▶ [RECORDS TO USE]
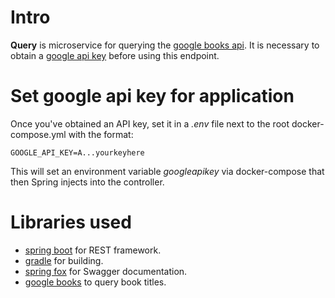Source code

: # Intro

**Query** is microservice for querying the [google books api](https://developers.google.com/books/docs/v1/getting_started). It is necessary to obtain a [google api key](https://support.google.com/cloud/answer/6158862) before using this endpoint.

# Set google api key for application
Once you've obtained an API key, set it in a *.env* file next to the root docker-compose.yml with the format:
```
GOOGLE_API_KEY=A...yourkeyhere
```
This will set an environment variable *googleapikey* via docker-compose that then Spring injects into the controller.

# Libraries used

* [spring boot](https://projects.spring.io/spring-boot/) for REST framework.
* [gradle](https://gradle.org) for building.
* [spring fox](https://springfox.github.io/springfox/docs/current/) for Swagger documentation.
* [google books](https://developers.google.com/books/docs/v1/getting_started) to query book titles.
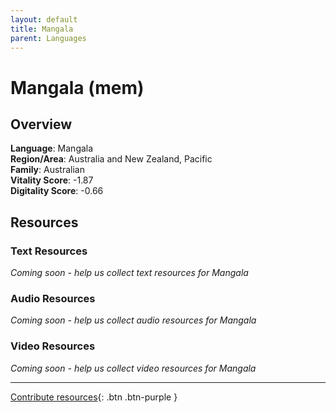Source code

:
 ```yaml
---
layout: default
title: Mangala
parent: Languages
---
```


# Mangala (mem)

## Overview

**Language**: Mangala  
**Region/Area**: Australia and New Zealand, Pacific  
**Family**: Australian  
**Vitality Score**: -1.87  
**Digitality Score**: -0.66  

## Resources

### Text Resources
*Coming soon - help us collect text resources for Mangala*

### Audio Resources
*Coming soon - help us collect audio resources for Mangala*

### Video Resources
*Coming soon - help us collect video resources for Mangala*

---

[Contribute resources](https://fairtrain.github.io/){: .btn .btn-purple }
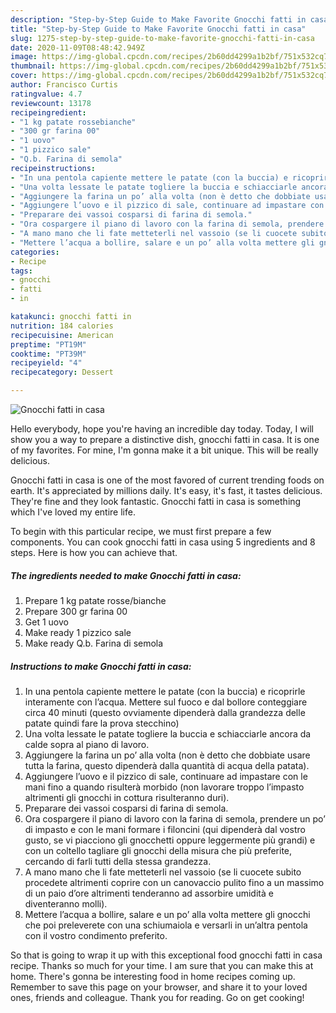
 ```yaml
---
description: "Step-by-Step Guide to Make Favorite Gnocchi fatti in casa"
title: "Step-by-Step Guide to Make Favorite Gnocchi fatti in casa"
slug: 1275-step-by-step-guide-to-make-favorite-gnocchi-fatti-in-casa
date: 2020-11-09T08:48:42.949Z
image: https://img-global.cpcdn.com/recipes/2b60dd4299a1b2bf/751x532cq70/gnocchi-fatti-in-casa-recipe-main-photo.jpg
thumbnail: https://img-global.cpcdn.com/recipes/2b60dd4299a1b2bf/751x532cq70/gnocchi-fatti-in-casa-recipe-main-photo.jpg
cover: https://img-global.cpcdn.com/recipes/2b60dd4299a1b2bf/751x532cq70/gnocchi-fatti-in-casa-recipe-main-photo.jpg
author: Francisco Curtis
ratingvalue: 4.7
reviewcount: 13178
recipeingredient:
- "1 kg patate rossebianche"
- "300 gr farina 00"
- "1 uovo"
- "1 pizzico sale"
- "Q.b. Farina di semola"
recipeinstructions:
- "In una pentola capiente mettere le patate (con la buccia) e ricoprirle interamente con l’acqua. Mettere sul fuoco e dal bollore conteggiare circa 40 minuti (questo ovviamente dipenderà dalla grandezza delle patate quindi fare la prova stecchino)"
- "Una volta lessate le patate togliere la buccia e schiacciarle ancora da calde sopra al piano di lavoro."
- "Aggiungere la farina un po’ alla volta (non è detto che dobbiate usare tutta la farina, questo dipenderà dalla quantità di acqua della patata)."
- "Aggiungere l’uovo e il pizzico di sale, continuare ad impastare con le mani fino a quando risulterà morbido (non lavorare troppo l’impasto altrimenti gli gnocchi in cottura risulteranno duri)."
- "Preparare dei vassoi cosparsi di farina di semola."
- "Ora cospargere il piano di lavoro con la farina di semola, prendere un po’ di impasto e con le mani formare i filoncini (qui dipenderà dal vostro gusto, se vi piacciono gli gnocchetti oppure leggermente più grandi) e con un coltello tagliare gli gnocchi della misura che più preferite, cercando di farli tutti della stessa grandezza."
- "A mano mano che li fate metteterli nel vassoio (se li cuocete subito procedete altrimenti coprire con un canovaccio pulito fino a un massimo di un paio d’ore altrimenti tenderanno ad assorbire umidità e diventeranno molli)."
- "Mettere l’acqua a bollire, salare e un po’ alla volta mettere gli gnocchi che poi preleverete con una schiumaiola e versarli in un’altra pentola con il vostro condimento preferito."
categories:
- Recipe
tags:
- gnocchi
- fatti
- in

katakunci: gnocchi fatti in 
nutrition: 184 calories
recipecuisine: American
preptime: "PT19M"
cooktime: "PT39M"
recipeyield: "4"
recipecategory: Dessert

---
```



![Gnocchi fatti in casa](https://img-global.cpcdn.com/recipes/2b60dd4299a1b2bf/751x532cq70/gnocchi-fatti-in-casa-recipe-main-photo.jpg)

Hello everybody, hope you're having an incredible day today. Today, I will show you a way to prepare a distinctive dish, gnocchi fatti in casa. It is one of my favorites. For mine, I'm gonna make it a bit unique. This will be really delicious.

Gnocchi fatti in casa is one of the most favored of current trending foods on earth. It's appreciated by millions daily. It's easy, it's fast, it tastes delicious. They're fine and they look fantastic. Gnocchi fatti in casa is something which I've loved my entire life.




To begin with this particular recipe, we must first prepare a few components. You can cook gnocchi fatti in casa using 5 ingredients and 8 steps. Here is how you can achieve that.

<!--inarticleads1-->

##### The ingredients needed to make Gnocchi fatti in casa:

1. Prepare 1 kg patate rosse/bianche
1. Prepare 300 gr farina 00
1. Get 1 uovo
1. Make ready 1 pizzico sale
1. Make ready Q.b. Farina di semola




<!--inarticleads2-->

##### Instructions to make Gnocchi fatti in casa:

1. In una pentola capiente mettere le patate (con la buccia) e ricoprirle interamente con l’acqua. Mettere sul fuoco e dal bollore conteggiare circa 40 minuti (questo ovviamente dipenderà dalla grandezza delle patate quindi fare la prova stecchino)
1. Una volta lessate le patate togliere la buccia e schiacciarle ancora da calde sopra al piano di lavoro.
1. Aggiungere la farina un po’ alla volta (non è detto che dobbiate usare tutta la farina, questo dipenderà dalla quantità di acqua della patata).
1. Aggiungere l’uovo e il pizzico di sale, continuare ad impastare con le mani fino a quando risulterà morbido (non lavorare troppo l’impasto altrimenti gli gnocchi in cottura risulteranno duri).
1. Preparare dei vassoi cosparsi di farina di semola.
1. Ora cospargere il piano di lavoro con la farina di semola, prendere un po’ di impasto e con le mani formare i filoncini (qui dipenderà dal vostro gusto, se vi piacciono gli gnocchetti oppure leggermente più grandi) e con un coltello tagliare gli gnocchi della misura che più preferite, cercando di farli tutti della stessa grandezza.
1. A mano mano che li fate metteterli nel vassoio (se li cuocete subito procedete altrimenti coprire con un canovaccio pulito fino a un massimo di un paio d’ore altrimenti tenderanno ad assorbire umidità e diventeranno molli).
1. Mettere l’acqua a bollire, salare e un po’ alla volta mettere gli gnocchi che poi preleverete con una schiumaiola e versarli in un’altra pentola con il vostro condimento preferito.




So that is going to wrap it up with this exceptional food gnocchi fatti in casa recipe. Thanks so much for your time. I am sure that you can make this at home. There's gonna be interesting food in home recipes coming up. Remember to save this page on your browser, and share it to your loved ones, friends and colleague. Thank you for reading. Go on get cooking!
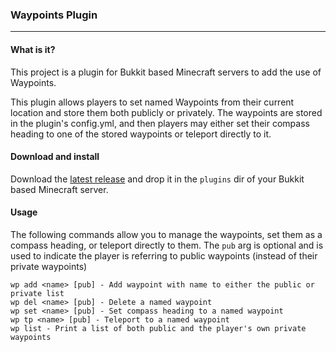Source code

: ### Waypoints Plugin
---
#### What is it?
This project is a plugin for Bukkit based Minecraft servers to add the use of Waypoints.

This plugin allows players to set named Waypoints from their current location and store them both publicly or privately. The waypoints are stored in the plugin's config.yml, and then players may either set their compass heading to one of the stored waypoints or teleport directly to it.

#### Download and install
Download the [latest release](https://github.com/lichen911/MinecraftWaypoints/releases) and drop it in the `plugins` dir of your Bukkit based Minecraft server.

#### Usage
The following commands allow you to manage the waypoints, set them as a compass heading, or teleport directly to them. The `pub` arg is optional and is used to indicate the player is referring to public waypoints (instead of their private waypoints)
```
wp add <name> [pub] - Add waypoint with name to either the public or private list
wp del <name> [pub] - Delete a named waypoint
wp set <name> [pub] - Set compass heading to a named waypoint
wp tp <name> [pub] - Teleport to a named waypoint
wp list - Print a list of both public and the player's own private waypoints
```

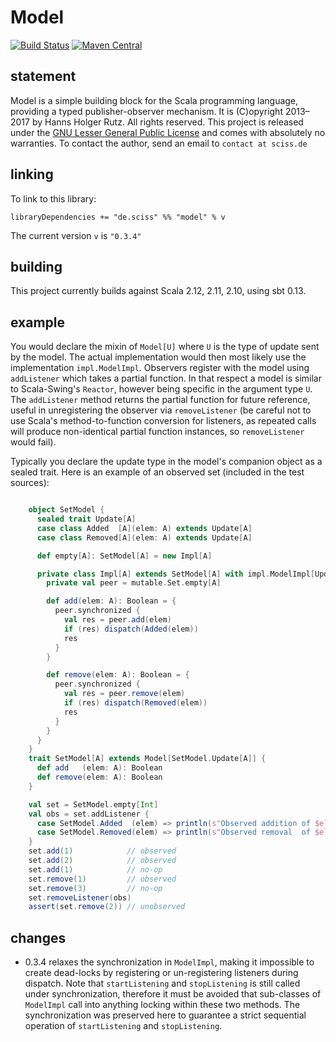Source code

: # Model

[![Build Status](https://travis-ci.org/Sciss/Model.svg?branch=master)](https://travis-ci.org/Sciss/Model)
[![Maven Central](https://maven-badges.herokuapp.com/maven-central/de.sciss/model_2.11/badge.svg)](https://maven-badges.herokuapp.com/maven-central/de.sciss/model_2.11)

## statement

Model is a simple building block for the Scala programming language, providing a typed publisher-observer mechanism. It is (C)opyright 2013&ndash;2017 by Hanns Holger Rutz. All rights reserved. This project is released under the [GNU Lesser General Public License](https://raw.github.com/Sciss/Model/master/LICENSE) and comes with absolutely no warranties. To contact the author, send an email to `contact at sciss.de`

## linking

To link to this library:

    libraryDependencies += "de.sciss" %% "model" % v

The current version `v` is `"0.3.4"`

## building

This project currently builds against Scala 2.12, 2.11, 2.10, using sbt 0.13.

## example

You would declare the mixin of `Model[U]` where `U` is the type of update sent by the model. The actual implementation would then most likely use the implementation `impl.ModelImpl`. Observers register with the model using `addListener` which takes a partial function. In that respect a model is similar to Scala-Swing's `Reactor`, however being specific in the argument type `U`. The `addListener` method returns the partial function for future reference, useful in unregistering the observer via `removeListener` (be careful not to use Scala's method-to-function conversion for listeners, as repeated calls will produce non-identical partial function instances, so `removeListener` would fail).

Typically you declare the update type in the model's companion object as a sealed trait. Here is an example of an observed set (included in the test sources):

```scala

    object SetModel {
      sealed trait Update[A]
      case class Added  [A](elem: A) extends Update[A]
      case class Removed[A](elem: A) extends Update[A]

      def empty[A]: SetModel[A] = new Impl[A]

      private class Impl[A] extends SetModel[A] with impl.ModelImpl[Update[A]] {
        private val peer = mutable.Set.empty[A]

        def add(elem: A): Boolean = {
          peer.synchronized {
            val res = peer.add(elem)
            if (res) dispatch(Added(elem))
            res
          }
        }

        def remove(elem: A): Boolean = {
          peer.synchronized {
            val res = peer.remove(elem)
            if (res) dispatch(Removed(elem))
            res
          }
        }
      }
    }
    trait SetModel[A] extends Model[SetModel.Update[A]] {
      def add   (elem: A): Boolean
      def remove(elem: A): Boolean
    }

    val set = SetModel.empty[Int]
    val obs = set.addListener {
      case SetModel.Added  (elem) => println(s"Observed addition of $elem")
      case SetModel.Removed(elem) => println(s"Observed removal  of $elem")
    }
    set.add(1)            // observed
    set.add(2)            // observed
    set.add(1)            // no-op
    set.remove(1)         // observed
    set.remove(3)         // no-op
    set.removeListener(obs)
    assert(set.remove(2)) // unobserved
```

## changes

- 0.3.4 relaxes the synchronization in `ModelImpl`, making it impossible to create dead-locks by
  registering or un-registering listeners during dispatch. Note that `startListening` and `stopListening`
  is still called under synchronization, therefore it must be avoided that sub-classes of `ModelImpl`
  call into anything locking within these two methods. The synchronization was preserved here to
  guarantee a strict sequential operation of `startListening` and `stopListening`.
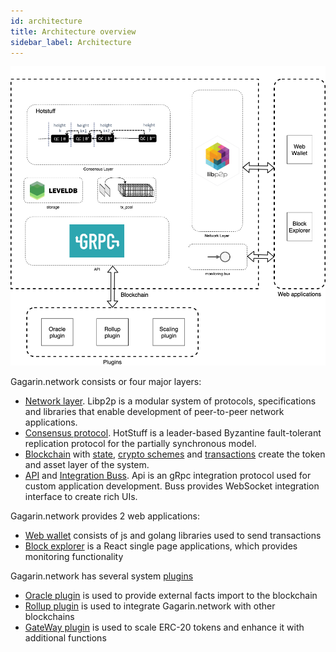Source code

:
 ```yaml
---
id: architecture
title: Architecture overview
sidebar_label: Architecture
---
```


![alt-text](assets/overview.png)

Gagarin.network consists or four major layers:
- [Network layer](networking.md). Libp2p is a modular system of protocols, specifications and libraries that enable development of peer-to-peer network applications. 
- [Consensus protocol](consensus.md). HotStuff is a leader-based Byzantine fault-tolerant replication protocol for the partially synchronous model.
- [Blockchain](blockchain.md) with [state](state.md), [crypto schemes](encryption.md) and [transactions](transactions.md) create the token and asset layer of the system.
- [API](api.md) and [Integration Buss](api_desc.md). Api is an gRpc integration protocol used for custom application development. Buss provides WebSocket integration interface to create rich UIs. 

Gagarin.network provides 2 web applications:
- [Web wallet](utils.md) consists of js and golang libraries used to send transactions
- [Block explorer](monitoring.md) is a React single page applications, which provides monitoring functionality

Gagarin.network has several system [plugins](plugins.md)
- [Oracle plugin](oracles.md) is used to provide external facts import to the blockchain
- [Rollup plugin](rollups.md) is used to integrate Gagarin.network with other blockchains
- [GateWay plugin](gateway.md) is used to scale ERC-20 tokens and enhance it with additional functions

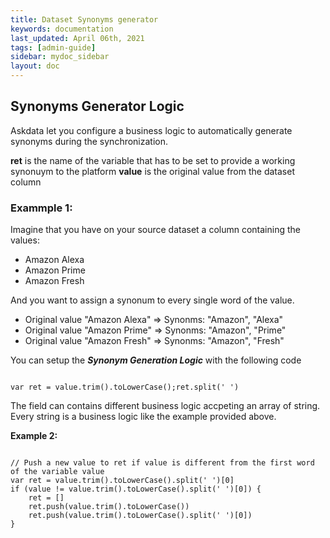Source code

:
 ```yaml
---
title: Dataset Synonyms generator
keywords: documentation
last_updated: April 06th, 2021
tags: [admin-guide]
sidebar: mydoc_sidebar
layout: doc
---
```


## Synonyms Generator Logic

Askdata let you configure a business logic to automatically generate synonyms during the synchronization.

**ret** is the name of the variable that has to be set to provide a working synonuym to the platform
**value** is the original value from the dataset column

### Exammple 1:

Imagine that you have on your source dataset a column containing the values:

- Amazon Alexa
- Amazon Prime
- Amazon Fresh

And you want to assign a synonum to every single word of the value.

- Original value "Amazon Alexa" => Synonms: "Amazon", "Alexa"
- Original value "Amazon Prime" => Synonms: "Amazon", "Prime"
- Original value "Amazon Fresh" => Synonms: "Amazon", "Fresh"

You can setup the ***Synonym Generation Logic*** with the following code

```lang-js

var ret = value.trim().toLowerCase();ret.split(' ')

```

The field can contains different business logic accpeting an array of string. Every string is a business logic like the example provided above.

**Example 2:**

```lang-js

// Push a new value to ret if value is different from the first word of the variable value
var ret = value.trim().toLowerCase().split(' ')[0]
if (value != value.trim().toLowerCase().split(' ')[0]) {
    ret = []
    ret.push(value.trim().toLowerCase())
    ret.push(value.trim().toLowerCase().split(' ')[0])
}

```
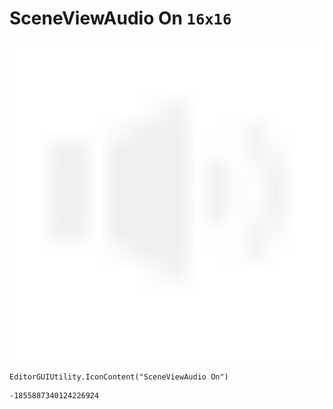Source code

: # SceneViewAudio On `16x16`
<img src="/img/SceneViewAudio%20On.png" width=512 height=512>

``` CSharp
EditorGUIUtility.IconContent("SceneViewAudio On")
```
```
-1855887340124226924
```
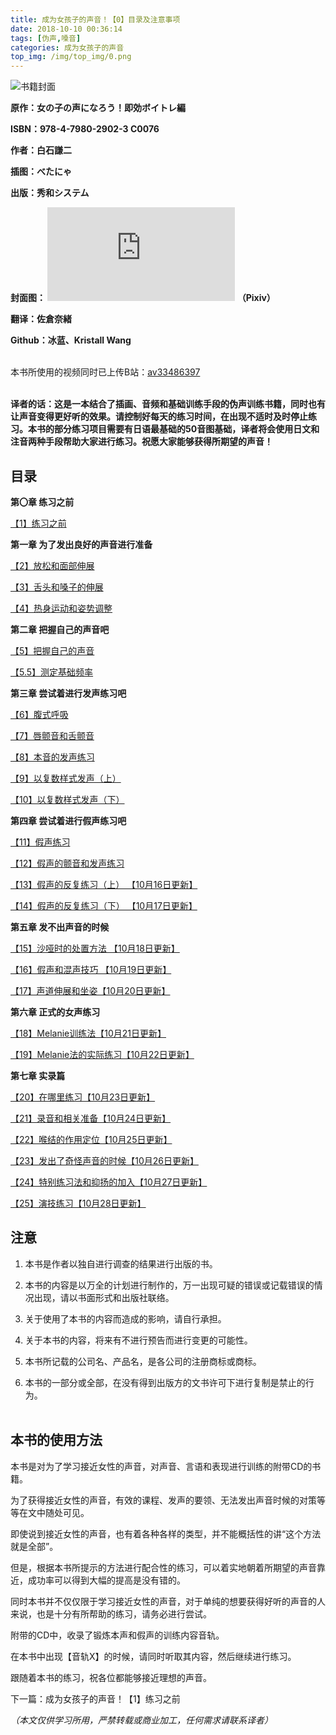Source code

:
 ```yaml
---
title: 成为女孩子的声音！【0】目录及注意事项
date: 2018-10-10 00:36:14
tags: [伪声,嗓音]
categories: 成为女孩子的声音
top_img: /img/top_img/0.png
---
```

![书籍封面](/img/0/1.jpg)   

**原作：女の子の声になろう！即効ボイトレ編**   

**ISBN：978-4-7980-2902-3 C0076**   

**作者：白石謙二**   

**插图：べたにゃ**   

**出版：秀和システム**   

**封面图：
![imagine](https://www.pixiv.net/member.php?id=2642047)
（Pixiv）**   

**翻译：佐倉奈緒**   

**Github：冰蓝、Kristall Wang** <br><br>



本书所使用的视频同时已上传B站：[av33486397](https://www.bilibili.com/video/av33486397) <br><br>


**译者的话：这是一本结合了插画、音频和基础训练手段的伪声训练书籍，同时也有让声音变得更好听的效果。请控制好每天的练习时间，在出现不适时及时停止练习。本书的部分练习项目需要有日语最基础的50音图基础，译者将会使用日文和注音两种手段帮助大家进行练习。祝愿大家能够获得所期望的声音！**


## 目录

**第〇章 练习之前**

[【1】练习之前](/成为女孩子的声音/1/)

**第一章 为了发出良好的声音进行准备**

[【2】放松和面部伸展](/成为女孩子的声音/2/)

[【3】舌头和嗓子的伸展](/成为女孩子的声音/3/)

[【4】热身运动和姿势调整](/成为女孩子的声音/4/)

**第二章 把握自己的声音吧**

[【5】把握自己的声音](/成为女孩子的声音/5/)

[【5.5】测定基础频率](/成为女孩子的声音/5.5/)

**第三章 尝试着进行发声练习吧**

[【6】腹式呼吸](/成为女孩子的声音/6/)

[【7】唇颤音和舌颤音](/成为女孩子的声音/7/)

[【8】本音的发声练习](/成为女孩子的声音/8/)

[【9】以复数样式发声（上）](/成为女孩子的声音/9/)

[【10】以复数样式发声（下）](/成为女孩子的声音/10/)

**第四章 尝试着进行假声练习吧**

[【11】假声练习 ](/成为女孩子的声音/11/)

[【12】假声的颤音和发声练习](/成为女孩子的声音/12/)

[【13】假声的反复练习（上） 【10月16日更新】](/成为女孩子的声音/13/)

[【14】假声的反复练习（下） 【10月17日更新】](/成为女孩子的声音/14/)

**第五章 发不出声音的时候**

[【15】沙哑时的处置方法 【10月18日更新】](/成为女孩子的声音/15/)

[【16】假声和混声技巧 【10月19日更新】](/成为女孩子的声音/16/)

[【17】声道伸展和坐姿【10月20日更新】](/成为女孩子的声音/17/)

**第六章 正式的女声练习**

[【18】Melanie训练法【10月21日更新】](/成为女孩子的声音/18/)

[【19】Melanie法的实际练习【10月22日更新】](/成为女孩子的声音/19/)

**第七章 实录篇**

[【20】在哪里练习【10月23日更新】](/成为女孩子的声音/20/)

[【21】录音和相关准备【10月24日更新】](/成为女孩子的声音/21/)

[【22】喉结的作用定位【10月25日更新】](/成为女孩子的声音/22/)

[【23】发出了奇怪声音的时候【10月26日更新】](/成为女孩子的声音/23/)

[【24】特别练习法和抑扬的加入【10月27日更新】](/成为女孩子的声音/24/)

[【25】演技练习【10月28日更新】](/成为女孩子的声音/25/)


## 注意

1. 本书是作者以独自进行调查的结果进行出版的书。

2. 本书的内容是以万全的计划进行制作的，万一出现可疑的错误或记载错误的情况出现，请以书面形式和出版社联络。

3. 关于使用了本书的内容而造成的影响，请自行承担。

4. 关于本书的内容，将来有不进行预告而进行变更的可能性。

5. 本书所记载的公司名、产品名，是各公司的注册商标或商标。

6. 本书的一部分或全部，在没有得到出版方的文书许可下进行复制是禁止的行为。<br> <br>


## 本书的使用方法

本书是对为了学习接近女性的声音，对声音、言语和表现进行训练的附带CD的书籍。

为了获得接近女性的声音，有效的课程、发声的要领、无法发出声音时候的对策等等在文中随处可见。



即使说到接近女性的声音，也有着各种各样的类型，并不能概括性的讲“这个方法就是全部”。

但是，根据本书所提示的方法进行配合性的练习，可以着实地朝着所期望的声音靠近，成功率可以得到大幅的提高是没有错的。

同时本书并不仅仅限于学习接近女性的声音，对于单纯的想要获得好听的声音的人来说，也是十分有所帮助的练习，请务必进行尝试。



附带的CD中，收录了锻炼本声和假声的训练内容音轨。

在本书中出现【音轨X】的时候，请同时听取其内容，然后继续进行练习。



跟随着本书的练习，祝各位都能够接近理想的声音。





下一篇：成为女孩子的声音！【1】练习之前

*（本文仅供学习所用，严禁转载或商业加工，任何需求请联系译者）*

▶ [PROBLEM STATEMENT]
Read the entries and select each line where the word "detto" is found.

▶ [ANSWER TO THIS PROBLEM]
- "Aggiungere la farina un po’ alla volta (non è detto che dobbiate usare tutta la farina, questo dipenderà dalla quantità di acqua della patata)."
1. Aggiungere la farina un po’ alla volta (non è detto che dobbiate usare tutta la farina, questo dipenderà dalla quantità di acqua della patata).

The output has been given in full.